The company was operating in a manually driven environment with little automated data ingestion and was using an antiquated OLAP reporting cube to analyze data. IP addresses had to be manually looked up and pinged to obtain micro-level completion and production data, and some data had never even been captured because of a lack of time and resources. Going further, the company wanted to be able to consume real-time pressure and temperature data from their tanks and pipelines and stream that data for analysis and predictive modeling.
The Blueprint Way
![Modern-Data-Estate_Unify-Data-Architecture](png/mde-unify-data-architecture.png)
The initial goals of the company were to transition away from the antiquated OLAP cube and to finish decommissioning its dated, expensive Cloudera software platform. Blueprint approached the project in phases.

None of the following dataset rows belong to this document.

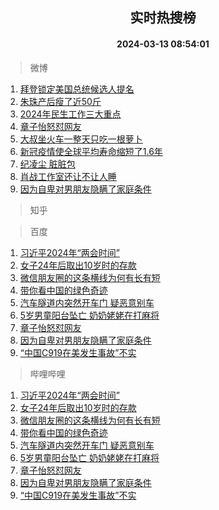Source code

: <div align="center"><h2>实时热搜榜</h2><h4>2024-03-13 08:54:01</h4></div>

> 微博  

1. [拜登锁定美国总统候选人提名](https://s.weibo.com/weibo?q=%23%E6%8B%9C%E7%99%BB%E9%94%81%E5%AE%9A%E7%BE%8E%E5%9B%BD%E6%80%BB%E7%BB%9F%E5%80%99%E9%80%89%E4%BA%BA%E6%8F%90%E5%90%8D%23&t=31&band_rank=1&Refer=top)<br />
2. [朱珠产后瘦了近50斤](https://s.weibo.com/weibo?q=%E6%9C%B1%E7%8F%A0%E4%BA%A7%E5%90%8E%E7%98%A6%E4%BA%86%E8%BF%9150%E6%96%A4&t=31&band_rank=2&Refer=top)<br />
3. [2024年民生工作三大重点](https://s.weibo.com/weibo?q=%232024%E5%B9%B4%E6%B0%91%E7%94%9F%E5%B7%A5%E4%BD%9C%E4%B8%89%E5%A4%A7%E9%87%8D%E7%82%B9%23&t=31&band_rank=3&Refer=top)<br />
4. [章子怡怒怼网友](https://s.weibo.com/weibo?q=%23%E7%AB%A0%E5%AD%90%E6%80%A1%E6%80%92%E6%80%BC%E7%BD%91%E5%8F%8B%23&t=31&band_rank=4&Refer=top)<br />
5. [大叔坐火车一整天只吃一根萝卜](https://s.weibo.com/weibo?q=%23%E5%A4%A7%E5%8F%94%E5%9D%90%E7%81%AB%E8%BD%A6%E4%B8%80%E6%95%B4%E5%A4%A9%E5%8F%AA%E5%90%83%E4%B8%80%E6%A0%B9%E8%90%9D%E5%8D%9C%23&t=31&band_rank=5&Refer=top)<br />
6. [新冠疫情使全球平均寿命缩短了1.6年](https://s.weibo.com/weibo?q=%23%E6%96%B0%E5%86%A0%E7%96%AB%E6%83%85%E4%BD%BF%E5%85%A8%E7%90%83%E5%B9%B3%E5%9D%87%E5%AF%BF%E5%91%BD%E7%BC%A9%E7%9F%AD%E4%BA%861.6%E5%B9%B4%23&t=31&band_rank=6&Refer=top)<br />
7. [纪凌尘 脏脏包](https://s.weibo.com/weibo?q=%E7%BA%AA%E5%87%8C%E5%B0%98%20%E8%84%8F%E8%84%8F%E5%8C%85&t=31&band_rank=7&Refer=top)<br />
8. [肖战工作室还让不让人睡](https://s.weibo.com/weibo?q=%23%E8%82%96%E6%88%98%E5%B7%A5%E4%BD%9C%E5%AE%A4%E8%BF%98%E8%AE%A9%E4%B8%8D%E8%AE%A9%E4%BA%BA%E7%9D%A1%23&t=31&band_rank=8&Refer=top)<br />
9. [因为自卑对男朋友隐瞒了家庭条件](https://s.weibo.com/weibo?q=%23%E5%9B%A0%E4%B8%BA%E8%87%AA%E5%8D%91%E5%AF%B9%E7%94%B7%E6%9C%8B%E5%8F%8B%E9%9A%90%E7%9E%92%E4%BA%86%E5%AE%B6%E5%BA%AD%E6%9D%A1%E4%BB%B6%23&t=31&band_rank=9&Refer=top)<br />

> 知乎  


> 百度  

1. [习近平2024年“两会时间”](https://www.baidu.com/s?wd=%E4%B9%A0%E8%BF%91%E5%B9%B32024%E5%B9%B4%E2%80%9C%E4%B8%A4%E4%BC%9A%E6%97%B6%E9%97%B4%E2%80%9D&sa=fyb_news&rsv_dl=fyb_news)<br />
2. [女子24年后取出10岁时的存款](https://www.baidu.com/s?wd=%E5%A5%B3%E5%AD%9024%E5%B9%B4%E5%90%8E%E5%8F%96%E5%87%BA10%E5%B2%81%E6%97%B6%E7%9A%84%E5%AD%98%E6%AC%BE&sa=fyb_news&rsv_dl=fyb_news)<br />
3. [微信朋友圈的这条横线为何有长有短](https://www.baidu.com/s?wd=%E5%BE%AE%E4%BF%A1%E6%9C%8B%E5%8F%8B%E5%9C%88%E7%9A%84%E8%BF%99%E6%9D%A1%E6%A8%AA%E7%BA%BF%E4%B8%BA%E4%BD%95%E6%9C%89%E9%95%BF%E6%9C%89%E7%9F%AD&sa=fyb_news&rsv_dl=fyb_news)<br />
4. [带你看中国的绿色奇迹](https://www.baidu.com/s?wd=%E5%B8%A6%E4%BD%A0%E7%9C%8B%E4%B8%AD%E5%9B%BD%E7%9A%84%E7%BB%BF%E8%89%B2%E5%A5%87%E8%BF%B9&sa=fyb_news&rsv_dl=fyb_news)<br />
5. [汽车隧道内突然开车门 疑恶意别车](https://www.baidu.com/s?wd=%E6%B1%BD%E8%BD%A6%E9%9A%A7%E9%81%93%E5%86%85%E7%AA%81%E7%84%B6%E5%BC%80%E8%BD%A6%E9%97%A8+%E7%96%91%E6%81%B6%E6%84%8F%E5%88%AB%E8%BD%A6&sa=fyb_news&rsv_dl=fyb_news)<br />
6. [5岁男童阳台坠亡 奶奶姥姥在打麻将](https://www.baidu.com/s?wd=5%E5%B2%81%E7%94%B7%E7%AB%A5%E9%98%B3%E5%8F%B0%E5%9D%A0%E4%BA%A1+%E5%A5%B6%E5%A5%B6%E5%A7%A5%E5%A7%A5%E5%9C%A8%E6%89%93%E9%BA%BB%E5%B0%86&sa=fyb_news&rsv_dl=fyb_news)<br />
7. [章子怡怒怼网友](https://www.baidu.com/s?wd=%E7%AB%A0%E5%AD%90%E6%80%A1%E6%80%92%E6%80%BC%E7%BD%91%E5%8F%8B&sa=fyb_news&rsv_dl=fyb_news)<br />
8. [因为自卑对男朋友隐瞒了家庭条件](https://www.baidu.com/s?wd=%E5%9B%A0%E4%B8%BA%E8%87%AA%E5%8D%91%E5%AF%B9%E7%94%B7%E6%9C%8B%E5%8F%8B%E9%9A%90%E7%9E%92%E4%BA%86%E5%AE%B6%E5%BA%AD%E6%9D%A1%E4%BB%B6&sa=fyb_news&rsv_dl=fyb_news)<br />
9. [“中国C919在美发生事故”不实](https://www.baidu.com/s?wd=%E2%80%9C%E4%B8%AD%E5%9B%BDC919%E5%9C%A8%E7%BE%8E%E5%8F%91%E7%94%9F%E4%BA%8B%E6%95%85%E2%80%9D%E4%B8%8D%E5%AE%9E&sa=fyb_news&rsv_dl=fyb_news)<br />

> 哔哩哔哩  

1. [习近平2024年“两会时间”](https://www.baidu.com/s?wd=%E4%B9%A0%E8%BF%91%E5%B9%B32024%E5%B9%B4%E2%80%9C%E4%B8%A4%E4%BC%9A%E6%97%B6%E9%97%B4%E2%80%9D&sa=fyb_news&rsv_dl=fyb_news)<br />
2. [女子24年后取出10岁时的存款](https://www.baidu.com/s?wd=%E5%A5%B3%E5%AD%9024%E5%B9%B4%E5%90%8E%E5%8F%96%E5%87%BA10%E5%B2%81%E6%97%B6%E7%9A%84%E5%AD%98%E6%AC%BE&sa=fyb_news&rsv_dl=fyb_news)<br />
3. [微信朋友圈的这条横线为何有长有短](https://www.baidu.com/s?wd=%E5%BE%AE%E4%BF%A1%E6%9C%8B%E5%8F%8B%E5%9C%88%E7%9A%84%E8%BF%99%E6%9D%A1%E6%A8%AA%E7%BA%BF%E4%B8%BA%E4%BD%95%E6%9C%89%E9%95%BF%E6%9C%89%E7%9F%AD&sa=fyb_news&rsv_dl=fyb_news)<br />
4. [带你看中国的绿色奇迹](https://www.baidu.com/s?wd=%E5%B8%A6%E4%BD%A0%E7%9C%8B%E4%B8%AD%E5%9B%BD%E7%9A%84%E7%BB%BF%E8%89%B2%E5%A5%87%E8%BF%B9&sa=fyb_news&rsv_dl=fyb_news)<br />
5. [汽车隧道内突然开车门 疑恶意别车](https://www.baidu.com/s?wd=%E6%B1%BD%E8%BD%A6%E9%9A%A7%E9%81%93%E5%86%85%E7%AA%81%E7%84%B6%E5%BC%80%E8%BD%A6%E9%97%A8+%E7%96%91%E6%81%B6%E6%84%8F%E5%88%AB%E8%BD%A6&sa=fyb_news&rsv_dl=fyb_news)<br />
6. [5岁男童阳台坠亡 奶奶姥姥在打麻将](https://www.baidu.com/s?wd=5%E5%B2%81%E7%94%B7%E7%AB%A5%E9%98%B3%E5%8F%B0%E5%9D%A0%E4%BA%A1+%E5%A5%B6%E5%A5%B6%E5%A7%A5%E5%A7%A5%E5%9C%A8%E6%89%93%E9%BA%BB%E5%B0%86&sa=fyb_news&rsv_dl=fyb_news)<br />
7. [章子怡怒怼网友](https://www.baidu.com/s?wd=%E7%AB%A0%E5%AD%90%E6%80%A1%E6%80%92%E6%80%BC%E7%BD%91%E5%8F%8B&sa=fyb_news&rsv_dl=fyb_news)<br />
8. [因为自卑对男朋友隐瞒了家庭条件](https://www.baidu.com/s?wd=%E5%9B%A0%E4%B8%BA%E8%87%AA%E5%8D%91%E5%AF%B9%E7%94%B7%E6%9C%8B%E5%8F%8B%E9%9A%90%E7%9E%92%E4%BA%86%E5%AE%B6%E5%BA%AD%E6%9D%A1%E4%BB%B6&sa=fyb_news&rsv_dl=fyb_news)<br />
9. [“中国C919在美发生事故”不实](https://www.baidu.com/s?wd=%E2%80%9C%E4%B8%AD%E5%9B%BDC919%E5%9C%A8%E7%BE%8E%E5%8F%91%E7%94%9F%E4%BA%8B%E6%95%85%E2%80%9D%E4%B8%8D%E5%AE%9E&sa=fyb_news&rsv_dl=fyb_news)<br />
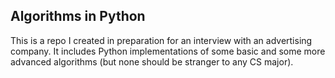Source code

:## Algorithms in Python

This is a repo I created in preparation for an interview with an advertising company. It includes Python implementations of some basic and some more advanced algorithms (but none should be stranger to any CS major).

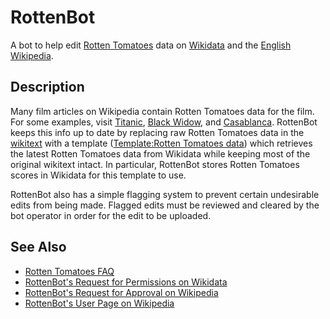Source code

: # RottenBot
A bot to help edit [Rotten Tomatoes](https://www.rottentomatoes.com) data on [Wikidata](https://www.wikidata.org/wiki/Wikidata:Main_Page) and the [English Wikipedia](https://en.wikipedia.org/wiki/Main_Page).

## Description
Many film articles on Wikipedia contain Rotten Tomatoes data for the film. For some examples, visit [Titanic](https://en.wikipedia.org/wiki/Titanic_(1997_film)), [Black Widow](https://en.wikipedia.org/wiki/Black_Widow_(2021_film)), and [Casablanca](https://en.wikipedia.org/wiki/Casablanca_(film)). RottenBot keeps this info up to date by replacing raw Rotten Tomatoes data in the [wikitext](https://en.wikipedia.org/wiki/Help:Wikitext) with a template ([Template:Rotten Tomatoes data](https://en.wikipedia.org/wiki/Template:Rotten_Tomatoes_data)) which retrieves the latest Rotten Tomatoes data from Wikidata while keeping most of the original wikitext intact. In particular, RottenBot stores Rotten Tomatoes scores in Wikidata for this template to use.

RottenBot also has a simple flagging system to prevent certain undesirable edits from being made. Flagged edits must be reviewed and cleared by the bot operator in order for the edit to be uploaded.

## See Also
* [Rotten Tomatoes FAQ](https://www.rottentomatoes.com/faq)
* [RottenBot's Request for Permissions on Wikidata](https://www.wikidata.org/wiki/Wikidata:Requests_for_permissions/Bot/RottenBot)
* [RottenBot's Request for Approval on Wikipedia](https://en.wikipedia.org/wiki/Wikipedia:Bots/Requests_for_approval/RottenBot)
* [RottenBot's User Page on Wikipedia](https://en.wikipedia.org/wiki/User:RottenBot)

The first phase involved setting up a technical foundation and beginning to migrate all existing data to an Azure Data Lake, where it was processed and transformed using Azure Databricks before being fed into a cloud data warehouse. Phase two established data pipelines for all data sources to allow ongoing data ingestion and scalability. It also included transitioning from the hard-to-maintain OLAP cube to a tabular data model as well as decommissioning the company’s remaining data in Cloudera, which reduced SaaS spend by $120,000 a year. With 21 data entities from seven sources consolidated into the company’s data estate, all data was consolidated under one analytical roof for the first time. This allows the company to monitor, audit and maintain all their data as well as bring in analytical tools, such as Power BI, to run analytics and reports for quick decision-making at a company level.
Combining the power of Azure event hubs, Azure Stream Analytics and Azure Time Series Insights, Blueprint also constructed a near real-time streaming data pipeline for production data, allowing the data to be queried and analyzed as it comes off the point of collection.
The final phase of this project is what Blueprint call “the art of the possible.” The nature of this solution provides the opportunity for data scientists to use advanced analytics and AI for predictive modeling in addition to allowing more general users to explore their data in a self-service BI scenario via tools like Power BI.
FROM THE CLIENT
“The modern data lake and platform that was built and provided by Blueprint is increasingly providing us value. Together, we have been able to successfully establish an enterprise warehouse in the cloud that contains data across most of our lines of business,” the company’s IT Technical Lead said. “In addition to the data, we have frameworks in place that allow us to leverage tools and techniques within the cloud ecosystem to tackle new analytical projects in a modern and mature way. As I look back on what was accomplished, I’m amazed with the amount of work that was delivered.”